#### [Instructions to follow]
Except for the pictures, write out all the records that follow exactly.

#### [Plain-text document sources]
# # #
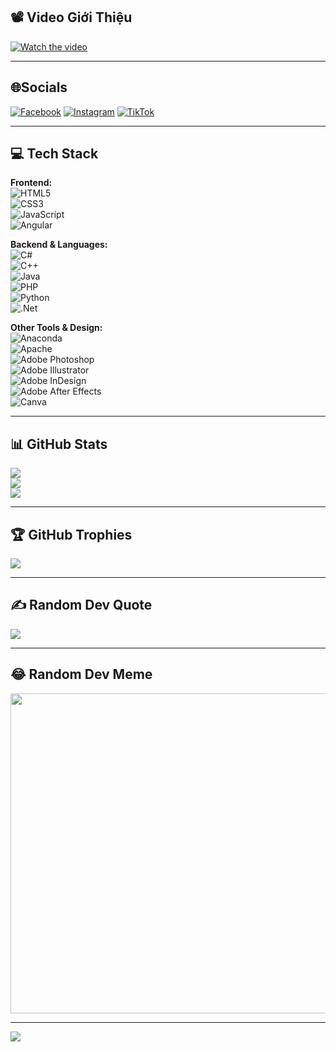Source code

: 
## 📽️ Video Giới Thiệu  
[![Watch the video](https://img.youtube.com/vi/3-bEqi-lDoY/0.jpg)](https://www.youtube.com/watch?v=3-bEqi-lDoY&autoplay=1)

---

## 🌐Socials
[![Facebook](https://img.shields.io/badge/Facebook-%231877F2.svg?logo=Facebook&logoColor=white)](https://facebook.com/https://www.facebook.com/Hon.Ty.739326) [![Instagram](https://img.shields.io/badge/Instagram-%23E4405F.svg?logo=Instagram&logoColor=white)](https://instagram.com/https://www.instagram.com/hon.ty.739326) [![TikTok](https://img.shields.io/badge/TikTok-%23000000.svg?logo=TikTok&logoColor=white)](https://tiktok.com/@https://www.tiktok.com/@conbebin?_t=ZS-8vKqIibbEyV&_r=1) 

---

## 💻 Tech Stack  
**Frontend:**  
![HTML5](https://img.shields.io/badge/html5-%23E34F26.svg?style=plastic&logo=html5&logoColor=white)  
![CSS3](https://img.shields.io/badge/css3-%231572B6.svg?style=plastic&logo=css3&logoColor=white)  
![JavaScript](https://img.shields.io/badge/javascript-%23323330.svg?style=plastic&logo=javascript&logoColor=%23F7DF1E)  
![Angular](https://img.shields.io/badge/angular-%23DD0031.svg?style=plastic&logo=angular&logoColor=white)

**Backend & Languages:**  
![C#](https://img.shields.io/badge/c%23-%23239120.svg?style=plastic&logo=c-sharp&logoColor=white)  
![C++](https://img.shields.io/badge/c++-%2300599C.svg?style=plastic&logo=c%2B%2B&logoColor=white)  
![Java](https://img.shields.io/badge/java-%23ED8B00.svg?style=plastic&logo=java&logoColor=white)  
![PHP](https://img.shields.io/badge/php-%23777BB4.svg?style=plastic&logo=php&logoColor=white)  
![Python](https://img.shields.io/badge/python-3670A0?style=plastic&logo=python&logoColor=ffdd54)  
![.Net](https://img.shields.io/badge/.NET-5C2D91?style=plastic&logo=.net&logoColor=white)

**Other Tools & Design:**  
![Anaconda](https://img.shields.io/badge/Anaconda-%2344A833.svg?style=plastic&logo=anaconda&logoColor=white)  
![Apache](https://img.shields.io/badge/apache-%23D42029.svg?style=plastic&logo=apache&logoColor=white)  
![Adobe Photoshop](https://img.shields.io/badge/adobephotoshop-%2331A8FF.svg?style=plastic&logo=adobephotoshop&logoColor=white)  
![Adobe Illustrator](https://img.shields.io/badge/adobeillustrator-%23FF9A00.svg?style=plastic&logo=adobeillustrator&logoColor=white)  
![Adobe InDesign](https://img.shields.io/badge/Adobe%20InDesign-49021F?style=plastic&logo=adobeindesign&logoColor=white)  
![Adobe After Effects](https://img.shields.io/badge/Adobe%20After%20Effects-9999FF.svg?style=plastic&logo=Adobe%20After%20Effects&logoColor=white)  
![Canva](https://img.shields.io/badge/Canva-%2300C4CC.svg?style=plastic&logo=Canva&logoColor=white)

---

## 📊 GitHub Stats  
![](https://github-readme-stats.vercel.app/api?username=Thachhien-Github&theme=radical&hide_border=false&include_all_commits=false&count_private=false)<br/>
![](https://github-readme-streak-stats.herokuapp.com/?user=Thachhien-Github&theme=radical&hide_border=false)<br/>
![](https://github-readme-stats.vercel.app/api/top-langs/?username=Thachhien-Github&theme=radical&hide_border=false&include_all_commits=false&count_private=false&layout=compact)

---

## 🏆 GitHub Trophies  
![](https://github-trophies.vercel.app/?username=Thachhien-Github&theme=radical&no-frame=false&no-bg=false&margin-w=4)

---

## ✍️ Random Dev Quote  
![](https://quotes-github-readme.vercel.app/api?type=horizontal&theme=radical)

---

## 😂 Random Dev Meme  
<img src="https://random-memer.herokuapp.com/" width="512px"/>

---

[![](https://visitcount.itsvg.in/api?id=Thachhien-Github&icon=0&color=0)](https://visitcount.itsvg.in)
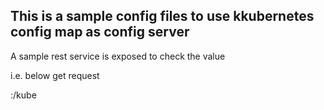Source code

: ## This is a sample config files to use kkubernetes config map as config server
A sample rest service is exposed to check the value 


i.e.  below get request

<ip>:<port>/kube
# # #
#### [Exercise response]
Source code

: 
## 📽️ Video Giới Thiệu  
[![Watch the video](https://img.youtube.com/vi/3-bEqi-lDoY/0.jpg)](https://www.youtube.com/watch?v=3-bEqi-lDoY&autoplay=1)

---

## 🌐Socials
[![Facebook](https://img.shields.io/badge/Facebook-%231877F2.svg?logo=Facebook&logoColor=white)](https://facebook.com/https://www.facebook.com/Hon.Ty.739326) [![Instagram](https://img.shields.io/badge/Instagram-%23E4405F.svg?logo=Instagram&logoColor=white)](https://instagram.com/https://www.instagram.com/hon.ty.739326) [![TikTok](https://img.shields.io/badge/TikTok-%23000000.svg?logo=TikTok&logoColor=white)](https://tiktok.com/@https://www.tiktok.com/@conbebin?_t=ZS-8vKqIibbEyV&_r=1) 

---

## 💻 Tech Stack  
**Frontend:**  
![HTML5](https://img.shields.io/badge/html5-%23E34F26.svg?style=plastic&logo=html5&logoColor=white)  
![CSS3](https://img.shields.io/badge/css3-%231572B6.svg?style=plastic&logo=css3&logoColor=white)  
![JavaScript](https://img.shields.io/badge/javascript-%23323330.svg?style=plastic&logo=javascript&logoColor=%23F7DF1E)  
![Angular](https://img.shields.io/badge/angular-%23DD0031.svg?style=plastic&logo=angular&logoColor=white)

**Backend & Languages:**  
![C#](https://img.shields.io/badge/c%23-%23239120.svg?style=plastic&logo=c-sharp&logoColor=white)  
![C++](https://img.shields.io/badge/c++-%2300599C.svg?style=plastic&logo=c%2B%2B&logoColor=white)  
![Java](https://img.shields.io/badge/java-%23ED8B00.svg?style=plastic&logo=java&logoColor=white)  
![PHP](https://img.shields.io/badge/php-%23777BB4.svg?style=plastic&logo=php&logoColor=white)  
![Python](https://img.shields.io/badge/python-3670A0?style=plastic&logo=python&logoColor=ffdd54)  
![.Net](https://img.shields.io/badge/.NET-5C2D91?style=plastic&logo=.net&logoColor=white)

**Other Tools & Design:**  
![Anaconda](https://img.shields.io/badge/Anaconda-%2344A833.svg?style=plastic&logo=anaconda&logoColor=white)  
![Apache](https://img.shields.io/badge/apache-%23D42029.svg?style=plastic&logo=apache&logoColor=white)  
![Adobe Photoshop](https://img.shields.io/badge/adobephotoshop-%2331A8FF.svg?style=plastic&logo=adobephotoshop&logoColor=white)  
![Adobe Illustrator](https://img.shields.io/badge/adobeillustrator-%23FF9A00.svg?style=plastic&logo=adobeillustrator&logoColor=white)  
![Adobe InDesign](https://img.shields.io/badge/Adobe%20InDesign-49021F?style=plastic&logo=adobeindesign&logoColor=white)  
![Adobe After Effects](https://img.shields.io/badge/Adobe%20After%20Effects-9999FF.svg?style=plastic&logo=Adobe%20After%20Effects&logoColor=white)  
![Canva](https://img.shields.io/badge/Canva-%2300C4CC.svg?style=plastic&logo=Canva&logoColor=white)

---

## 📊 GitHub Stats  
![](https://github-readme-stats.vercel.app/api?username=Thachhien-Github&theme=radical&hide_border=false&include_all_commits=false&count_private=false)<br/>
![](https://github-readme-streak-stats.herokuapp.com/?user=Thachhien-Github&theme=radical&hide_border=false)<br/>
![](https://github-readme-stats.vercel.app/api/top-langs/?username=Thachhien-Github&theme=radical&hide_border=false&include_all_commits=false&count_private=false&layout=compact)

---

## 🏆 GitHub Trophies  
![](https://github-trophies.vercel.app/?username=Thachhien-Github&theme=radical&no-frame=false&no-bg=false&margin-w=4)

---

## ✍️ Random Dev Quote  
![](https://quotes-github-readme.vercel.app/api?type=horizontal&theme=radical)

---

## 😂 Random Dev Meme  
<img src="https://random-memer.herokuapp.com/" width="512px"/>

---

[![](https://visitcount.itsvg.in/api?id=Thachhien-Github&icon=0&color=0)](https://visitcount.itsvg.in)
Source code

: ## This is a sample config files to use kkubernetes config map as config server
A sample rest service is exposed to check the value 


i.e.  below get request

<ip>:<port>/kube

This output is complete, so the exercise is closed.